PROBLEM TO SOLVE — Every record must be repeated precisely as it stands.

Dataset excerpts —

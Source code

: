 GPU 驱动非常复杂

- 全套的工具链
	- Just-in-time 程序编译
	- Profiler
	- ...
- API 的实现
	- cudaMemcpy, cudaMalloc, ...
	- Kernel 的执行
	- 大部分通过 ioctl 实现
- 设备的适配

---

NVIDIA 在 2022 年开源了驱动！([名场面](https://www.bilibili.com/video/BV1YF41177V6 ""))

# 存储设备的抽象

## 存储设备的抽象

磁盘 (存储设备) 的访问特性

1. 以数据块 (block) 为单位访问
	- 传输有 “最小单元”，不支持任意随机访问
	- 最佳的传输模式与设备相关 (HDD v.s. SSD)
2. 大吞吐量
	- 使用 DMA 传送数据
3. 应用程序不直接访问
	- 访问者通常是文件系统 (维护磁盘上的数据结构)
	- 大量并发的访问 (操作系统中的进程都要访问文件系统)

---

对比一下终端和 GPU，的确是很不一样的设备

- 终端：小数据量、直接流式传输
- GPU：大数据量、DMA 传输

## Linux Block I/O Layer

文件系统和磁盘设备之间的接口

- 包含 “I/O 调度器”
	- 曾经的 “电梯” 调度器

ANSWER TO THIS TASK —
Source code

: GPU 驱动非常复杂

- 全套的工具链
	- Just-in-time 程序编译
	- Profiler
	- ...
- API 的实现
	- cudaMemcpy, cudaMalloc, ...
	- Kernel 的执行
	- 大部分通过 ioctl 实现
- 设备的适配

---

NVIDIA 在 2022 年开源了驱动！([名场面](https://www.bilibili.com/video/BV1YF41177V6 ""))

# 存储设备的抽象

## 存储设备的抽象

磁盘 (存储设备) 的访问特性

1. 以数据块 (block) 为单位访问
	- 传输有 “最小单元”，不支持任意随机访问
	- 最佳的传输模式与设备相关 (HDD v.s. SSD)
2. 大吞吐量
	- 使用 DMA 传送数据
3. 应用程序不直接访问
	- 访问者通常是文件系统 (维护磁盘上的数据结构)
	- 大量并发的访问 (操作系统中的进程都要访问文件系统)

---

对比一下终端和 GPU，的确是很不一样的设备

- 终端：小数据量、直接流式传输
- GPU：大数据量、DMA 传输

## Linux Block I/O Layer

文件系统和磁盘设备之间的接口

- 包含 “I/O 调度器”
	- 曾经的 “电梯” 调度器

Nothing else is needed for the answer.